The easiest fix for me was to convert the row using pd.to_numeric(row).
Why is it applying diff to an array of strings.
I get an error at the same point, though with a different message
In [23]: a=np.array([u'A' u'B' u'C' u'D' u'E'])
In [24]: np.diff(a)
---------------------------------------------------------------------------
TypeError Traceback (most recent call last)
<ipython-input-24-9d5a62fc3ff0> in <module>()
----> 1 np.diff(a)
C:\Users\paul\AppData\Local\Enthought\Canopy\User\lib\site-packages\numpy\lib\function_base.pyc in diff(a, n, axis)
1112 return diff(a[slice1]-a[slice2], n-1, axis=axis)
1113 else:
-> 1114 return a[slice1]-a[slice2]
1115
1116
TypeError: unsupported operand type(s) for -: 'numpy.ndarray' and 'numpy.ndarray'
Is this a array the bins parameter? What does the docs say bins should be?
I am fairly new to this myself, but I had a similar error and found that it is due to a type casting issue. I was trying to concatenate rather than take the difference but I think the principle is the same here. I provided a similar answer on another question so I hope that is OK.
In essence you need to use a different data type cast, in my case I needed str not float, I suspect yours is the same so my suggested solution is. I am sorry I cannot test it before suggesting but I am unclear from your example what you were doing.
return diff(str(a[slice1])-str(a[slice2]), n-1, axis=axis)
Please see my example code below for the fix to my code, the change occurs on the third to last line.
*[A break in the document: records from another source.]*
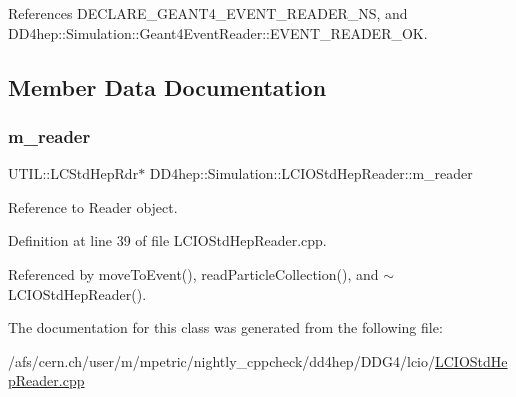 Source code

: References D\+E\+C\+L\+A\+R\+E\+\_\+\+G\+E\+A\+N\+T4\+\_\+\+E\+V\+E\+N\+T\+\_\+\+R\+E\+A\+D\+E\+R\+\_\+\+NS, and D\+D4hep\+::\+Simulation\+::\+Geant4\+Event\+Reader\+::\+E\+V\+E\+N\+T\+\_\+\+R\+E\+A\+D\+E\+R\+\_\+\+OK.



\subsection{Member Data Documentation}
\hypertarget{class_d_d4hep_1_1_simulation_1_1_l_c_i_o_std_hep_reader_a6545b15d1a2012ef556e97c33df91a98}{}\label{class_d_d4hep_1_1_simulation_1_1_l_c_i_o_std_hep_reader_a6545b15d1a2012ef556e97c33df91a98} 
\subsubsection{\texorpdfstring{m\+\_\+reader}{m\_reader}}
{\footnotesize\ttfamily U\+T\+I\+L\+::\+L\+C\+Std\+Hep\+Rdr$\ast$ D\+D4hep\+::\+Simulation\+::\+L\+C\+I\+O\+Std\+Hep\+Reader\+::m\+\_\+reader\hspace{0.3cm}{\ttfamily [protected]}}



Reference to Reader object. 



Definition at line 39 of file L\+C\+I\+O\+Std\+Hep\+Reader.\+cpp.



Referenced by move\+To\+Event(), read\+Particle\+Collection(), and $\sim$\+L\+C\+I\+O\+Std\+Hep\+Reader().



The documentation for this class was generated from the following file\+:\begin{DoxyCompactItemize}
\item 
/afs/cern.\+ch/user/m/mpetric/nightly\+\_\+cppcheck/dd4hep/\+D\+D\+G4/lcio/\hyperlink{_l_c_i_o_std_hep_reader_8cpp}{L\+C\+I\+O\+Std\+Hep\+Reader.\+cpp}\end{DoxyCompactItemize}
The code is to produce a basic random forest model.
import scipy
import math
import numpy as np
import pandas as pd
from sklearn.ensemble import RandomForestRegressor
from sklearn import preprocessing, metrics, cross_validation
Data = pd.read_csv("Free_Energy_exp.csv", sep=",")
Data = Data.fillna(Data.mean()) # replace the NA values with the mean of the descriptor
header = Data.columns.values # Ues the column headers as the descriptor labels
Data.head()
test_name = "Test.csv"
npArray = np.array(Data)
print header.shape
npheader = np.array(header[1:-1])
print("Array shape X = %d, Y = %d " % (npArray.shape))
datax, datay = npArray.shape
names = npArray[:,0]
X = npArray[:,1:-1].astype(float)
y = npArray[:,-1] .astype(float)
X = preprocessing.scale(X)
XTrain, XTest, yTrain, yTest = cross_validation.train_test_split(X,y, random_state=0)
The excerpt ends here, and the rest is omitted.